Ascensore per il patibolo

Ascenseur pour l’échafaud – Francia 1958 – di Louis Malle

Crime/Drammatico/Thriller – 91′

Scritto da Francesco Carabelli (fonte immagine: spietati.it)

Un poliziesco sui generis quest’opera di Louis Malle. Fotografato in un bianco e nero ricercato in cui il contrasto tra il bianco degli indumenti e dei volti si contrappone al nero della notte in cui si svolgono i fatti, questo film ci narra la storia di un doppio omicidio e della ricerca dei colpevoli, al di là delle pure apparenze.
Vi è una ritmo profondo in questa narrazione, scandito dalla musica jazz di Miles Davis, che fu artefice della colonna sonora in uno dei suoi soggiorni a Parigi.
Questo ritmo viene ribadito dalla circolarità delle immagini con un inizio e una fine rappresentati dallo stesso volto di Jeanne Moreau ripreso in primo piano da Malle, mentre pronuncia il suo amore per Julien, l’amante che ha ucciso per lei il marito.
Le storie di Florence e Julien si intrecciano con quelle dei giovani Louis e Véronique nella lunga notte parigina. Julien dopo aver ucciso il marito di Florence si ritrova rinchiuso nell’ascensore che lo sta riportando dalla sua amante.
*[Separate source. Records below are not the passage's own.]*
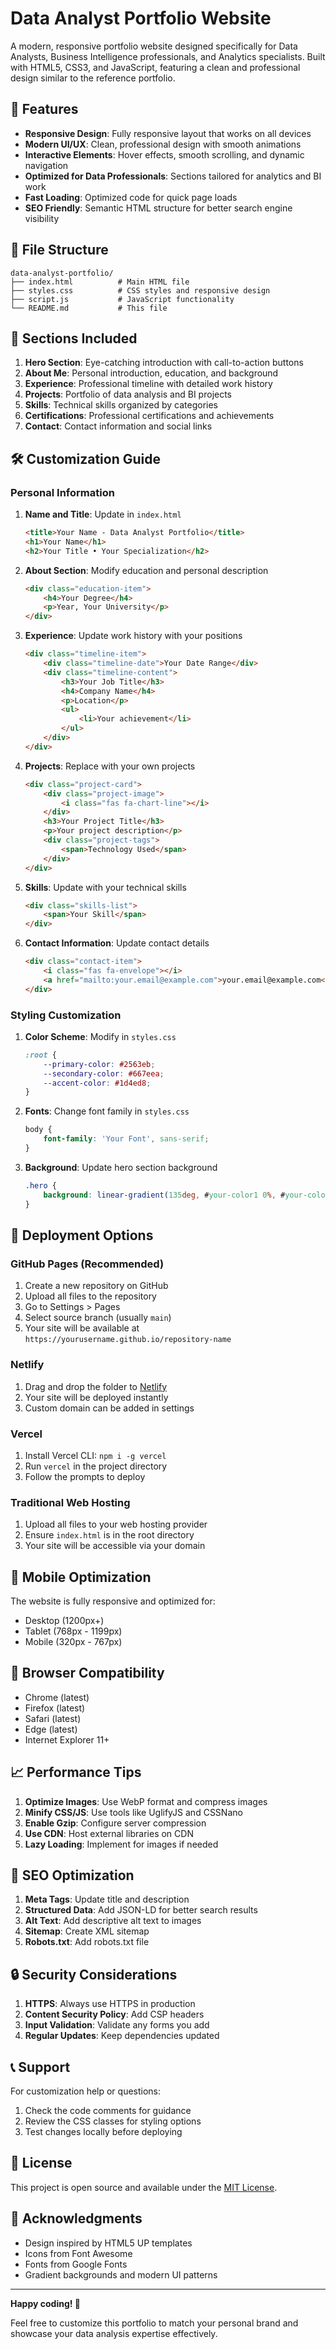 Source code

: # Data Analyst Portfolio Website

A modern, responsive portfolio website designed specifically for Data Analysts, Business Intelligence professionals, and Analytics specialists. Built with HTML5, CSS3, and JavaScript, featuring a clean and professional design similar to the reference portfolio.

## 🚀 Features

- **Responsive Design**: Fully responsive layout that works on all devices
- **Modern UI/UX**: Clean, professional design with smooth animations
- **Interactive Elements**: Hover effects, smooth scrolling, and dynamic navigation
- **Optimized for Data Professionals**: Sections tailored for analytics and BI work
- **Fast Loading**: Optimized code for quick page loads
- **SEO Friendly**: Semantic HTML structure for better search engine visibility

## 📁 File Structure

```
data-analyst-portfolio/
├── index.html          # Main HTML file
├── styles.css          # CSS styles and responsive design
├── script.js           # JavaScript functionality
└── README.md           # This file
```

## 🎨 Sections Included

1. **Hero Section**: Eye-catching introduction with call-to-action buttons
2. **About Me**: Personal introduction, education, and background
3. **Experience**: Professional timeline with detailed work history
4. **Projects**: Portfolio of data analysis and BI projects
5. **Skills**: Technical skills organized by categories
6. **Certifications**: Professional certifications and achievements
7. **Contact**: Contact information and social links

## 🛠️ Customization Guide

### Personal Information

1. **Name and Title**: Update in `index.html`
   ```html
   <title>Your Name - Data Analyst Portfolio</title>
   <h1>Your Name</h1>
   <h2>Your Title • Your Specialization</h2>
   ```

2. **About Section**: Modify education and personal description
   ```html
   <div class="education-item">
       <h4>Your Degree</h4>
       <p>Year, Your University</p>
   </div>
   ```

3. **Experience**: Update work history with your positions
   ```html
   <div class="timeline-item">
       <div class="timeline-date">Your Date Range</div>
       <div class="timeline-content">
           <h3>Your Job Title</h3>
           <h4>Company Name</h4>
           <p>Location</p>
           <ul>
               <li>Your achievement</li>
           </ul>
       </div>
   </div>
   ```

4. **Projects**: Replace with your own projects
   ```html
   <div class="project-card">
       <div class="project-image">
           <i class="fas fa-chart-line"></i>
       </div>
       <h3>Your Project Title</h3>
       <p>Your project description</p>
       <div class="project-tags">
           <span>Technology Used</span>
       </div>
   </div>
   ```

5. **Skills**: Update with your technical skills
   ```html
   <div class="skills-list">
       <span>Your Skill</span>
   </div>
   ```

6. **Contact Information**: Update contact details
   ```html
   <div class="contact-item">
       <i class="fas fa-envelope"></i>
       <a href="mailto:your.email@example.com">your.email@example.com</a>
   </div>
   ```

### Styling Customization

1. **Color Scheme**: Modify in `styles.css`
   ```css
   :root {
       --primary-color: #2563eb;
       --secondary-color: #667eea;
       --accent-color: #1d4ed8;
   }
   ```

2. **Fonts**: Change font family in `styles.css`
   ```css
   body {
       font-family: 'Your Font', sans-serif;
   }
   ```

3. **Background**: Update hero section background
   ```css
   .hero {
       background: linear-gradient(135deg, #your-color1 0%, #your-color2 100%);
   }
   ```

## 🚀 Deployment Options

### GitHub Pages (Recommended)

1. Create a new repository on GitHub
2. Upload all files to the repository
3. Go to Settings > Pages
4. Select source branch (usually `main`)
5. Your site will be available at `https://yourusername.github.io/repository-name`

### Netlify

1. Drag and drop the folder to [Netlify](https://netlify.com)
2. Your site will be deployed instantly
3. Custom domain can be added in settings

### Vercel

1. Install Vercel CLI: `npm i -g vercel`
2. Run `vercel` in the project directory
3. Follow the prompts to deploy

### Traditional Web Hosting

1. Upload all files to your web hosting provider
2. Ensure `index.html` is in the root directory
3. Your site will be accessible via your domain

## 📱 Mobile Optimization

The website is fully responsive and optimized for:
- Desktop (1200px+)
- Tablet (768px - 1199px)
- Mobile (320px - 767px)

## 🔧 Browser Compatibility

- Chrome (latest)
- Firefox (latest)
- Safari (latest)
- Edge (latest)
- Internet Explorer 11+

## 📈 Performance Tips

1. **Optimize Images**: Use WebP format and compress images
2. **Minify CSS/JS**: Use tools like UglifyJS and CSSNano
3. **Enable Gzip**: Configure server compression
4. **Use CDN**: Host external libraries on CDN
5. **Lazy Loading**: Implement for images if needed

## 🎯 SEO Optimization

1. **Meta Tags**: Update title and description
2. **Structured Data**: Add JSON-LD for better search results
3. **Alt Text**: Add descriptive alt text to images
4. **Sitemap**: Create XML sitemap
5. **Robots.txt**: Add robots.txt file

## 🔒 Security Considerations

1. **HTTPS**: Always use HTTPS in production
2. **Content Security Policy**: Add CSP headers
3. **Input Validation**: Validate any forms you add
4. **Regular Updates**: Keep dependencies updated

## 📞 Support

For customization help or questions:
1. Check the code comments for guidance
2. Review the CSS classes for styling options
3. Test changes locally before deploying

## 📄 License

This project is open source and available under the [MIT License](LICENSE).

## 🙏 Acknowledgments

- Design inspired by HTML5 UP templates
- Icons from Font Awesome
- Fonts from Google Fonts
- Gradient backgrounds and modern UI patterns

---

**Happy coding! 🚀**

Feel free to customize this portfolio to match your personal brand and showcase your data analysis expertise effectively.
Louis e Véronique, dopo aver approfittato della sventura occorsa a Julien, fuggono con la sua automobile e vagano a vuoto per le autostrade parigine prima di fermarsi per la notte in un motel e  tentare un furto ai danni di un turista tedesco, tentativo che andrà a segno ma con effetti impensati.
Nel contempo Florence, che dubita dell’amore di Julien, vaga nella notte, spostandosi da un bar ad un altro alla ricerca dell’amante. Sono queste forse le immagini più poetiche di questo polar, accompagnate dal jazz di Miles Davis, improvvisato, così come la ricerca di Florence.
Ci sarà ancora lo scambio di identità tra Louis e Julien a segnare questa storia; quest’ultimo finirà sui giornali e verrà interrogato per un omicidio, ma non per quello che ha realmente commesso.
La verità tornerà a galla ma non nella sua completezza e solo l’amore di Florence per Julien gli eviterà il patibolo.
L’inesorabilità del destino sembra essere la chiave di lettura di questa pellicola: impossibile sfuggire alle conseguenze delle proprie intenzioni messe in atto; esempio lampante ne è Julien che, pur cercando di mettere in atto le proprie intenzioni omicide, dovrà arrendersi ad una realtà più complessa dei propri desideri e pagherà i propri atti efferati con una notte all’inferno all’interno di un ascensore; così come Florence pagherà con la propria infelicità terrena le proprie intenzioni omicide.
Immancabile poi la critica sociale verso la società dell’epoca, verso coloro che reggono le sorti della nazione basandosi su interessi commerciali, pronti a sfruttare anche la guerra come mezzo per ampliare il proprio potere e la propria ricchezza. Vi è in nuce  quella critica per la società francese che avrà piena espressione in opere successive come “Zazie nel metro”.
Un’opera apprezzabile per l’impianto tecnico e per la costruzione narrativa oltre che per la colonna sonora di rilievo, che sicuramente portò fortuna al giovane Louis Malle, imponendolo sulla ribalta internazionale. Encomiabile la prestazione di Jeanne Moureau, di una bellezza abbagliante e matura.